** INFORMATION SUPPLIED **
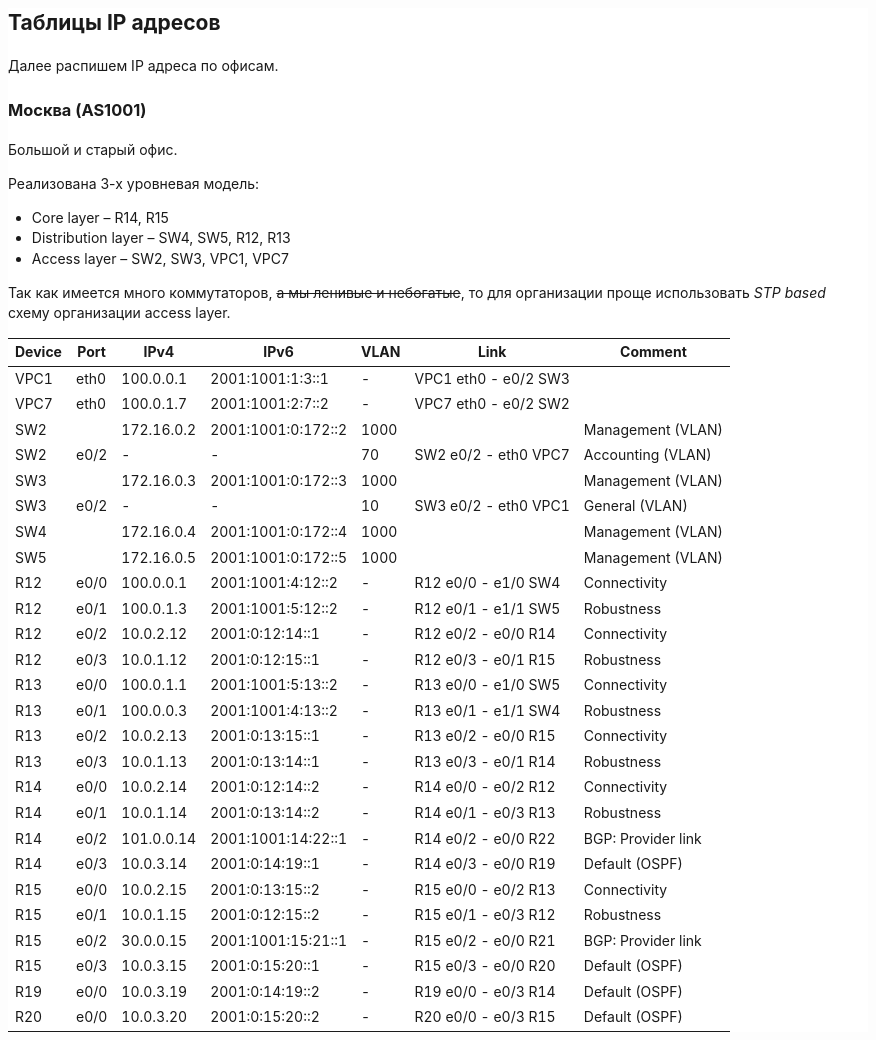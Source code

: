 
## Таблицы IP адресов

Далее распишем IP адреса по офисам.

### Москва (AS1001)

Большой и старый офис.

Реализована 3-х уровневая модель:
- Core layer – R14, R15  
- Distribution layer – SW4, SW5, R12, R13  
- Access layer – SW2, SW3, VPC1, VPC7  

Так как имеется много коммутаторов, ~~а мы ленивые и небогатые~~, то для организации проще использовать _STP based_ схему организации 
access layer.


|Device|Port|IPv4      |IPv6                                    |VLAN|Link              |Comment           |
|------|----|----------|----------------------------------------|----|------------------|------------------|
|VPC1  |eth0|100.0.0.1 |2001:1001:1:3::1                        |-   |VPC1 eth0 - e0/2 SW3|                 |
|VPC7  |eth0|100.0.1.7 |2001:1001:2:7::2                        |-   |VPC7 eth0 - e0/2 SW2|                 |
|SW2   |    |172.16.0.2|2001:1001:0:172::2                      |1000|                  |Management (VLAN)  |
|SW2   |e0/2|-         |-                                       |70  |SW2 e0/2 - eth0 VPC7|Accounting (VLAN)|
|SW3   |    |172.16.0.3|2001:1001:0:172::3                      |1000|                  |Management (VLAN)  |
|SW3   |e0/2|-         |-                                       |10  |SW3 e0/2 - eth0 VPC1|General (VLAN)   |
|SW4   |    |172.16.0.4|2001:1001:0:172::4                      |1000|                  |Management (VLAN)  |
|SW5   |    |172.16.0.5|2001:1001:0:172::5                      |1000|                  |Management (VLAN)  |
|R12   |e0/0|100.0.0.1 |2001:1001:4:12::2                       |-   |R12 e0/0 - e1/0 SW4|Connectivity      |
|R12   |e0/1|100.0.1.3 |2001:1001:5:12::2                       |-   |R12 e0/1 - e1/1 SW5|Robustness        |
|R12   |e0/2|10.0.2.12 |2001:0:12:14::1                         |-   |R12 e0/2 - e0/0 R14|Connectivity      |
|R12   |e0/3|10.0.1.12 |2001:0:12:15::1                         |-   |R12 e0/3 - e0/1 R15|Robustness        |
|R13   |e0/0|100.0.1.1 |2001:1001:5:13::2                       |-   |R13 e0/0 - e1/0 SW5|Connectivity      |
|R13   |e0/1|100.0.0.3 |2001:1001:4:13::2                       |-   |R13 e0/1 - e1/1 SW4|Robustness        |
|R13   |e0/2|10.0.2.13 |2001:0:13:15::1                         |-   |R13 e0/2 - e0/0 R15|Connectivity      |
|R13   |e0/3|10.0.1.13 |2001:0:13:14::1                         |-   |R13 e0/3 - e0/1 R14|Robustness        |
|R14   |e0/0|10.0.2.14 |2001:0:12:14::2                         |-   |R14 e0/0 - e0/2 R12|Connectivity      |
|R14   |e0/1|10.0.1.14 |2001:0:13:14::2                         |-   |R14 e0/1 - e0/3 R13|Robustness        |
|R14   |e0/2|101.0.0.14|2001:1001:14:22::1                      |-   |R14 e0/2 - e0/0 R22|BGP: Provider link|
|R14   |e0/3|10.0.3.14 |2001:0:14:19::1                         |-   |R14 e0/3 - e0/0 R19|Default (OSPF)    |
|R15   |e0/0|10.0.2.15 |2001:0:13:15::2                         |-   |R15 e0/0 - e0/2 R13|Connectivity      |
|R15   |e0/1|10.0.1.15 |2001:0:12:15::2                         |-   |R15 e0/1 - e0/3 R12|Robustness        |
|R15   |e0/2|30.0.0.15 |2001:1001:15:21::1                      |-   |R15 e0/2 - e0/0 R21|BGP: Provider link|
|R15   |e0/3|10.0.3.15 |2001:0:15:20::1                         |-   |R15 e0/3 - e0/0 R20|Default (OSPF)    |
|R19   |e0/0|10.0.3.19 |2001:0:14:19::2                         |-   |R19 e0/0 - e0/3 R14|Default (OSPF)    |
|R20   |e0/0|10.0.3.20 |2001:0:15:20::2                         |-   |R20 e0/0 - e0/3 R15|Default (OSPF)    |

** TASK STATEMENT **
From the records above, copy each line where the word "Default" can be found.

** ANSWER SECTION **
|R14   |e0/3|10.0.3.14 |2001:0:14:19::1                         |-   |R14 e0/3 - e0/0 R19|Default (OSPF)    |
|R15   |e0/3|10.0.3.15 |2001:0:15:20::1                         |-   |R15 e0/3 - e0/0 R20|Default (OSPF)    |
|R19   |e0/0|10.0.3.19 |2001:0:14:19::2                         |-   |R19 e0/0 - e0/3 R14|Default (OSPF)    |
|R20   |e0/0|10.0.3.20 |2001:0:15:20::2                         |-   |R20 e0/0 - e0/3 R15|Default (OSPF)    |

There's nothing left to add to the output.